The word "newenvironment" occurs in some of the lines below; copy each of those lines.

##### PROVIDED DATA

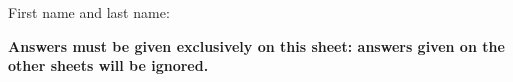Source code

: \documentclass[a4paper,12pt]{article}
\begin{document}
{{\begin{minipage}[b]{6.5cm}
{{\begin{minipage}{.9\linewidth}
      First name and last name:
      
      
      \vspace*{.5cm}\dotfill
      \vspace*{0.5mm}
    \end{minipage}
  }}\hfill\vspace{5ex}\end{minipage}\hspace*{\fill}
}

\begin{center}
\bf\Large Answers must be given exclusively on this sheet:
answers given on the other sheets will be ignored.
\end{center}


\AMCform


\clearpage

}
\end{document}
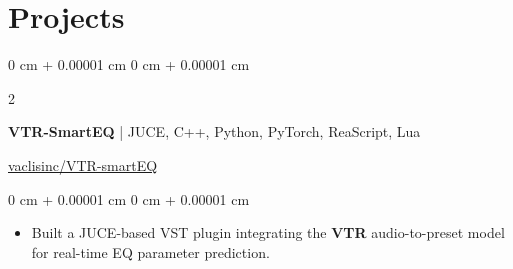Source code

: \documentclass[10pt, letterpaper]{article}
\newenvironment{highlights}{
    \begin{itemize}[
        topsep=0.10 cm,
        parsep=0.10 cm,
        partopsep=0pt,
        itemsep=0pt,
        leftmargin=0 cm + 10pt
    ]
}{
    \end{itemize}
} %
\newenvironment{onecolentry}{
    \begin{adjustwidth}{
        0 cm + 0.00001 cm
    }{
        0 cm + 0.00001 cm
    }
}{
    \end{adjustwidth}
} %
\newenvironment{twocolentry}[2][]{
    \onecolentry
    \def\secondColumn{#2}
    \setcolumnwidth{\fill, 5.2 cm}
    \begin{paracol}{2}
}{
    \switchcolumn \raggedleft \secondColumn
    \end{paracol}
    \endonecolentry
} %
\begin{document}
    \section{Projects}




    \begin{twocolentry}{
        \href{https://github.com/vaclisinc/VTR-smartEQ}{vaclisinc/VTR-smartEQ}
    }
        \textbf{VTR-SmartEQ} | JUCE, C++, Python, PyTorch, ReaScript, Lua
    \end{twocolentry}
    
    \vspace{0.10 cm}
    \begin{onecolentry}
        \begin{highlights}
        \item Built a JUCE-based VST plugin integrating the \textbf{VTR} audio-to-preset model for real-time EQ parameter prediction.
        \end{highlights}
    \end{onecolentry}

    
\end{document}
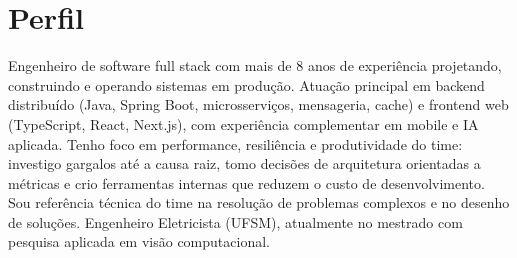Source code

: \newcommand{\AND}{\unskip
\cleaders\copy\ANDbox\hskip\wd\ANDbox
\ignorespaces
}
\newsavebox\ANDbox
\sbox\ANDbox{$|$}


\vspace{5 pt - 0.3 cm}


\section{Perfil}

\begin{onecolentry}
    Engenheiro de software full stack com mais de 8 anos de experiência projetando, construindo e operando sistemas em produção. Atuação principal em backend distribuído (Java, Spring Boot, microsserviços, mensageria, cache) e frontend web (TypeScript, React, Next.js), com experiência complementar em mobile e IA aplicada. Tenho foco em performance, resiliência e produtividade do time: investigo gargalos até a causa raiz, tomo decisões de arquitetura orientadas a métricas e crio ferramentas internas que reduzem o custo de desenvolvimento. Sou referência técnica do time na resolução de problemas complexos e no desenho de soluções. Engenheiro Eletricista (UFSM), atualmente no mestrado com pesquisa aplicada em visão computacional.
\end{onecolentry}




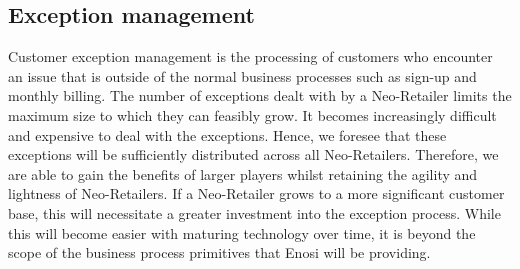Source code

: \documentclass[a4paper,12pt,reqno]{amsart}
\theoremstyle{definition}
\begin{document}
\subsection*{Exception management}

Customer exception management is the processing of customers who encounter an issue that is outside of the normal business processes such as sign-up and monthly billing. The number of exceptions dealt with by a Neo-Retailer limits the maximum size to which they can feasibly grow. 
It becomes increasingly difficult and expensive to deal with the exceptions. Hence, we foresee that these exceptions will be sufficiently distributed across all Neo-Retailers. Therefore, we are able to gain the benefits of larger players whilst retaining the agility and lightness of Neo-Retailers. If a Neo-Retailer grows to a more significant customer base, this will necessitate a greater investment into the exception process. While this will become easier with maturing technology over time, it is beyond the scope of the business process primitives that Enosi will be providing.







\end{document}
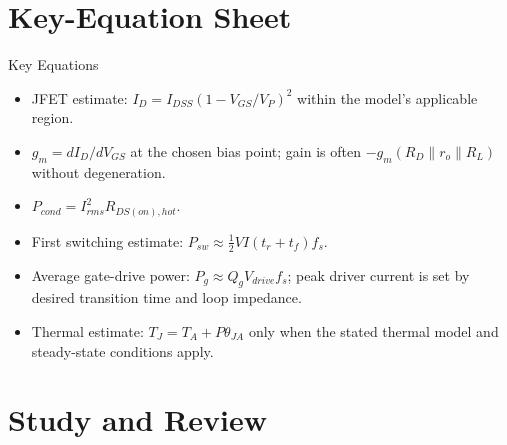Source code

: \documentclass[10pt,letterpaper]{article}
\begin{document}
\section{Key-Equation Sheet}
\begin{CornellExamBox}{Key Equations}
\begin{itemize}
  \item JFET estimate: $I_D=I_{DSS}(1-V_{GS}/V_P)^2$ within the model's applicable region.
  \item $g_m=dI_D/dV_{GS}$ at the chosen bias point; gain is often $-g_m(R_D\parallel r_o\parallel R_L)$ without degeneration.
  \item $P_{cond}=I_{rms}^2R_{DS(on),hot}$.
  \item First switching estimate: $P_{sw}\approx\tfrac12VI(t_r+t_f)f_s$.
  \item Average gate-drive power: $P_g\approx Q_gV_{drive}f_s$; peak driver current is set by desired transition time and loop impedance.
  \item Thermal estimate: $T_J=T_A+P\theta_{JA}$ only when the stated thermal model and steady-state conditions apply.
\end{itemize}\end{CornellExamBox}
\section{Study and Review}
\end{document}
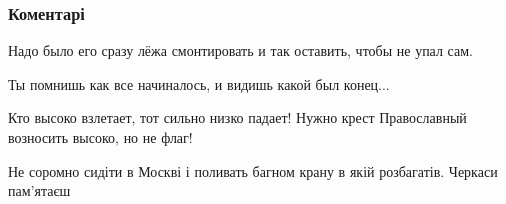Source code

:  
 
 
 
 
\subsubsection{Коментарі}
\label{sec:25_08_2021.fb.olejnik_vladimir.2.letaet_i_padaet.cmt}

\begin{itemize}
 
Надо было его сразу лёжа смонтировать и так оставить, чтобы не упал сам.

 
Ты помнишь как все начиналось, и видишь какой был конец...

 
Кто высоко взлетает, тот сильно низко падает! Нужно крест Православный возносить высоко, но не флаг!

 
Не соромно сидіти в Москві і поливать багном крану в якій розбагатів. Черкаси пам'ятаєш

 

\end{itemize}
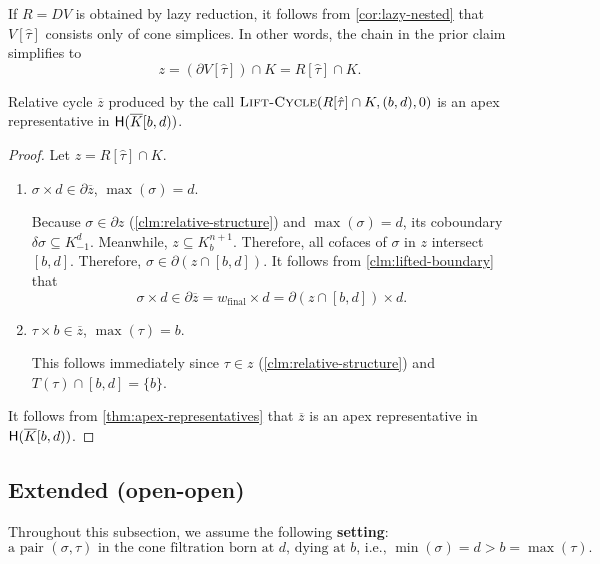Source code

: \documentclass[cleveref,a4paper,english,nolineno]{socg-lipics-v2021}
\newcommand{\Hgr}{{\sf H}}
\newcommand{\prism}[1]{\overline{#1}}
\newcommand{\cone}[1]{\hat{#1}}
\newcommand{\bdry}{\partial}
\newcommand{\cbdry}{\delta}
\newcommand{\pK}{\prism{K}}
\newcommand{\pz}{\prism{z}}
\newcommand{\subK}[1]{K_{-1}^{#1}}
\newcommand{\supK}[1]{K_{#1}^{n+1}}
\newcommand{\ssx}{\sigma}
\newcommand{\tsx}{\tau}
\newcommand{\ctsx}{\cone{\tsx}}
\newcommand{\algname}[1]{\textsc{#1}}
\newcommand{\wfinal}{w_\textrm{final}}
\begin{document}
    \begin{remark}
        If $R = DV$ is obtained by lazy reduction, it follows from
        \cref{cor:lazy-nested} that $V[\ctsx]$ consists only of cone simplices.
        In other words, the chain in the prior claim simplifies to
        \[
            z = \left( \bdry V[\ctsx] \right) \cap K = R[\ctsx] \cap K.
        \]
    \end{remark}

\begin{claim}%
    \label{clm:relative-correct}
    Relative cycle $\pz$ produced by the call $\algname{Lift-Cycle}(R[\ctsx] \cap K, (b,d), 0)$
    is an apex representative in $\Hgr(\pK[b,d))$.
\end{claim}
\begin{proof}
    Let $z = R[\ctsx] \cap K$.
    \begin{enumerate}
        \item
            $\ssx \times d \in \bdry \pz$, $\max(\ssx) = d$.

            Because $\ssx \in \bdry z$ (\cref{clm:relative-structure}) and $\max(\ssx) = d$, its coboundary
            $\cbdry \ssx \subseteq \subK{d}$. Meanwhile, $z \subseteq \supK{b}$. Therefore,
            all cofaces of $\ssx$ in $z$ intersect $[b,d]$. Therefore, $\ssx \in
            \bdry \left( z \cap [b,d] \right)$. It follows from
            \cref{clm:lifted-boundary} that
            \[
                \ssx \times d \in \bdry \pz
                    = \wfinal \times d
                    = \bdry \left( z \cap [b,d] \right) \times d.
            \]

        \item
            $\tsx \times b \in \pz$, $\max(\tsx) = b$.

            This follows immediately since $\tsx \in z$ (\cref{clm:relative-structure}) and
            $T(\tsx) \cap [b,d] = \{ b \}$.
    \end{enumerate}
    It follows from \cref{thm:apex-representatives} that $\pz$ is
    an apex representative in $\Hgr(\pK[b,d))$.
\end{proof}


\subsection{Extended (open-open)}
\label{sec:extended-oo}

Throughout this subsection, we assume the following \textbf{setting}:
\[
    \text{a pair $(\ssx, \ctsx)$ in the cone filtration born at $d$, dying at $b$, i.e.,
    $\min(\ssx) = d > b = \max(\tsx)$.}
\]
\end{document}
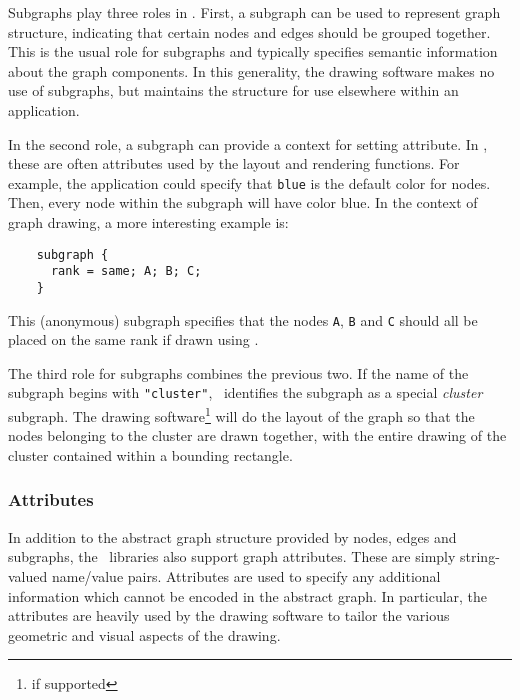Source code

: Subgraphs play three roles in \gviz.
First, a subgraph can be used to represent graph structure, indicating that
certain nodes and edges should be grouped together. This is the usual
role for subgraphs and typically specifies semantic information about
the graph components. In this generality, the drawing software makes
no use of subgraphs, but maintains the structure for use elsewhere
within an application. 

In the second role, a subgraph can provide a context for setting 
attribute. In \gviz, these are often attributes used by the layout
and rendering functions.
For example, the application could specify that {\tt blue}
is the default color for nodes. Then, every node within the subgraph will
have color blue. In the context of graph drawing, a more interesting
example is:
\begin{verbatim}
    subgraph {
      rank = same; A; B; C;
    }
\end{verbatim}
This (anonymous) subgraph specifies that the nodes {\tt A}, {\tt B} and {\tt C} 
should all be placed on the same rank if drawn using \dot.

The third role for subgraphs combines the previous two. If the name of
the subgraph begins with {\tt "cluster"}, \gviz\ identifies the subgraph
as a special {\em cluster} subgraph. The drawing software\footnote{if
supported} will do the layout of the graph so that the nodes belonging
to the cluster are drawn together, with the entire drawing of the cluster
contained within a bounding rectangle.

\subsubsection{Attributes}
\label{sec:attributes}
In addition to the abstract graph structure provided by nodes, edges and
subgraphs, the \gviz\ libraries also support graph attributes. These
are simply string-valued name/value pairs. Attributes are used to specify
any additional information which cannot be encoded in the abstract graph.
In particular, the attributes are heavily used by the drawing software to
tailor the various geometric and visual aspects of the drawing.

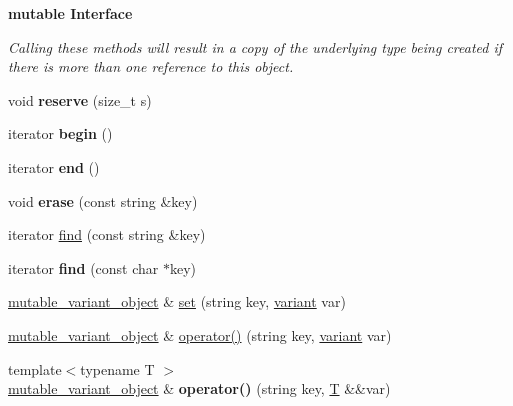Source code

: \begin{Indent}\textbf{ mutable Interface}\par
{\em Calling these methods will result in a copy of the underlying type being created if there is more than one reference to this object. }\begin{DoxyCompactItemize}
\item 
\mbox{\label{classfc_1_1mutable__variant__object_a5da217a80318bf1587bae008741a0780}} 
void {\bfseries reserve} (size\+\_\+t s)
\item 
\mbox{\label{classfc_1_1mutable__variant__object_a009f002bdff54a6bd6ac507f04052e53}} 
iterator {\bfseries begin} ()
\item 
\mbox{\label{classfc_1_1mutable__variant__object_aba444f933d42d3c21facfbad1ecd45e0}} 
iterator {\bfseries end} ()
\item 
\mbox{\label{classfc_1_1mutable__variant__object_ada38caab5cc7624046cc61fcd033c4db}} 
void {\bfseries erase} (const string \&key)
\item 
iterator \mbox{\hyperlink{classfc_1_1mutable__variant__object_ae3b38166303f37671545d2a35ba23dc6}{find}} (const string \&key)
\item 
\mbox{\label{classfc_1_1mutable__variant__object_a1236a6f2ce7aa5f42245bd7ee7335ac5}} 
iterator {\bfseries find} (const char $\ast$key)
\item 
\mbox{\hyperlink{classfc_1_1mutable__variant__object}{mutable\+\_\+variant\+\_\+object}} \& \mbox{\hyperlink{classfc_1_1mutable__variant__object_af9dc6ef0475bae644c8904eb4607b6e0}{set}} (string key, \mbox{\hyperlink{classfc_1_1variant}{variant}} var)
\item 
\mbox{\hyperlink{classfc_1_1mutable__variant__object}{mutable\+\_\+variant\+\_\+object}} \& \mbox{\hyperlink{classfc_1_1mutable__variant__object_a2264868c8516f3a7558cd4f530673cd6}{operator()}} (string key, \mbox{\hyperlink{classfc_1_1variant}{variant}} var)
\item 
\mbox{\label{classfc_1_1mutable__variant__object_a62f2f2248cc9f9c873975f6720a0a79e}} 
{\footnotesize template$<$typename T $>$ }\\\mbox{\hyperlink{classfc_1_1mutable__variant__object}{mutable\+\_\+variant\+\_\+object}} \& {\bfseries operator()} (string key, \mbox{\hyperlink{struct_t}{T}} \&\&var)

\end{DoxyCompactItemize}
\end{Indent}
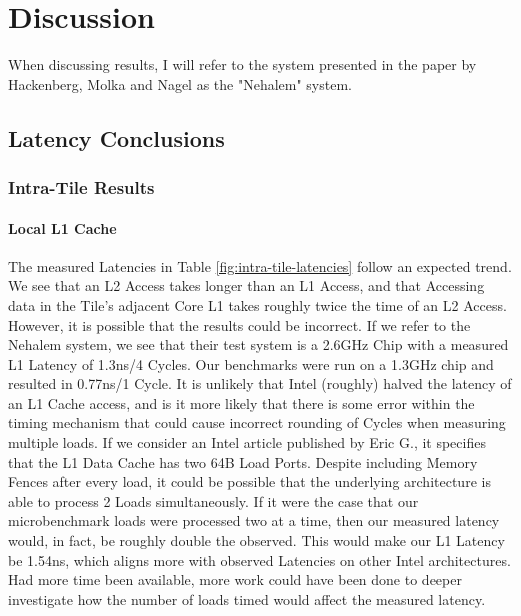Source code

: \documentclass[bsc,frontabs,twoside,singlespacing,parskip,deptreport]{infthesis}     %
\begin{document}
\chapter{Discussion}\label{chap:discussion}
When discussing results, I will refer to the system presented in the paper by Hackenberg, Molka and Nagel\cite{cache-coherence-paper} as the "Nehalem" system.
\section{Latency Conclusions}
\subsection{Intra-Tile Results}
\subsubsection{Local L1 Cache}
The measured Latencies in Table \ref{fig:intra-tile-latencies} follow an expected trend. We see that an L2 Access takes longer than an L1 Access, and that Accessing data in the Tile's adjacent Core L1 takes roughly twice the time of an L2 Access. However, it is possible that the results could be incorrect. If we refer to the Nehalem system, we see that their test system is a 2.6GHz Chip with a measured L1 Latency of 1.3ns/4 Cycles. Our benchmarks were run on a 1.3GHz chip and resulted in 0.77ns/1 Cycle. It is unlikely that Intel (roughly) halved the latency of an L1 Cache access, and is it more likely that there is some error within the timing mechanism that could cause incorrect rounding of Cycles when measuring multiple loads. If we consider an Intel article published by Eric G.\cite{eric-intel-article}, it specifies that the L1 Data Cache has two 64B Load Ports. Despite including Memory Fences after every load, it could be possible that the underlying architecture is able to process 2 Loads simultaneously. If it were the case that our microbenchmark loads were processed two at a time, then our measured latency would, in fact, be roughly double the observed. This would make our L1 Latency be 1.54ns, which aligns more with observed Latencies on other Intel architectures. Had more time been available, more work could have been done to deeper investigate how the number of loads timed would affect the measured latency.
\end{document}
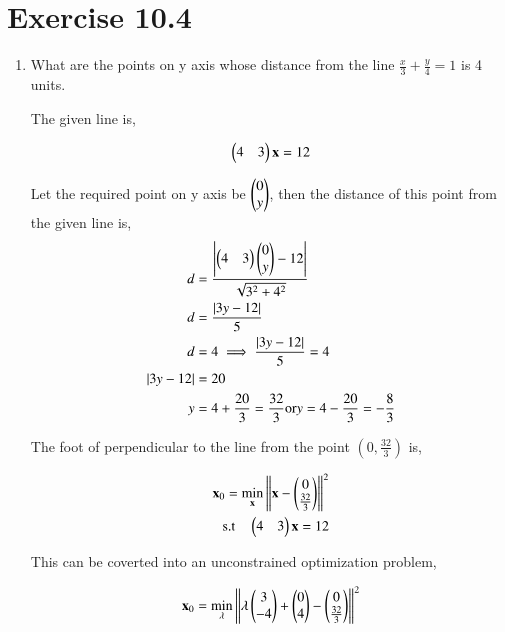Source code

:\documentclass[journal,12pt,twocolumn]{IEEEtran}
\begin{document}
\section{Exercise 10.4}
\begin{enumerate}
	\item What are the points on y axis whose distance from the line $\frac{x}{3}+\frac{y}{4}=1$ is 4 units.
	
		The given line is,

		\begin{align}
			\begin{pmatrix}4 & 3\end{pmatrix}\mathbf{x} = 12
		\end{align}

		Let the required point on y axis be $\begin{pmatrix}0\\y\end{pmatrix}$, then the distance of this point from the given line is,   
		\begin{align}
			d &= \frac{\left\vert\begin{pmatrix}4 & 3\end{pmatrix}\begin{pmatrix}0\\y\end{pmatrix}-12\right\vert}{\sqrt{3^2+4^2}}\\
			d &= \frac{\left\vert3y-12\right\vert}{5}\\
			d &= 4 \implies \frac{\left\vert3y-12\right\vert}{5} = 4\\
			\left\vert3y-12\right\vert &= 20\\
			y &= 4 + \frac{20}{3}=\frac{32}{3} \text{or} y = 4 - \frac{20}{3}=-\frac{8}{3}\\
		\end{align}

The foot of perpendicular to the line from the point $(0,\frac{32}{3})$ is,

		\begin{align}
			\mathbf{x}_0 = \min_{\mathbf{x}} \left\lVert\mathbf{x}-\begin{pmatrix}0\\\frac{32}{3}\end{pmatrix}\right\rVert^2\\
			\text{s.t} \quad \begin{pmatrix}4 & 3\end{pmatrix}\mathbf{x} = 12
		\end{align}

This can be coverted into an unconstrained optimization problem,
	
		\begin{align}
			\mathbf{x}_0 = \min_{\mathbf{\lambda}} \left\lVert\lambda \begin{pmatrix}3\\-4\end{pmatrix}+\begin{pmatrix}0\\4\end{pmatrix}-\begin{pmatrix}0\\\frac{32}{3}\end{pmatrix}\right\rVert^2\\
		\end{align}


\end{enumerate}
\end{document}

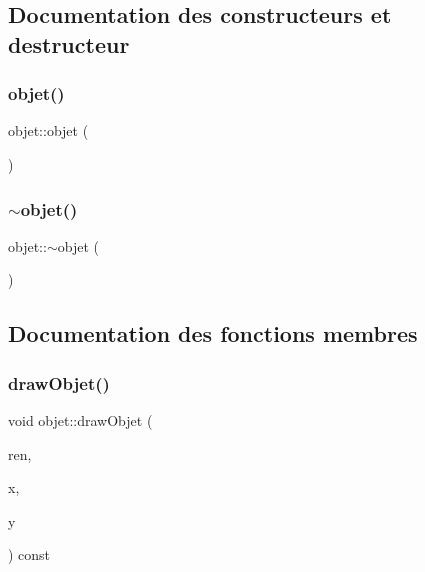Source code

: \subsection{Documentation des constructeurs et destructeur}
\mbox{\label{classobjet_aeda20f498bea2b385904bee3a4151599}} 
\subsubsection{\texorpdfstring{objet()}{objet()}}
{\footnotesize\ttfamily objet\+::objet (\begin{DoxyParamCaption}{ }\end{DoxyParamCaption})}

\mbox{\label{classobjet_a33331c9b9a961c30266616f6080719e1}} 
\subsubsection{\texorpdfstring{$\sim$objet()}{~objet()}}
{\footnotesize\ttfamily objet\+::$\sim$objet (\begin{DoxyParamCaption}{ }\end{DoxyParamCaption})}



\subsection{Documentation des fonctions membres}
\mbox{\label{classobjet_af98e6d209ad98f1f2e3620178e1cb616}} 
\subsubsection{\texorpdfstring{draw\+Objet()}{drawObjet()}}
{\footnotesize\ttfamily void objet\+::draw\+Objet (\begin{DoxyParamCaption}\item[{S\+D\+L\+\_\+\+Renderer $\ast$}]{ren,  }\item[{float}]{x,  }\item[{float}]{y }\end{DoxyParamCaption}) const}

##########

• **EXERCISE SOLUTION**:
\newenvironment{highlights}{
\newenvironment{onecolentry}{
\newenvironment{twocolentry}[2][]{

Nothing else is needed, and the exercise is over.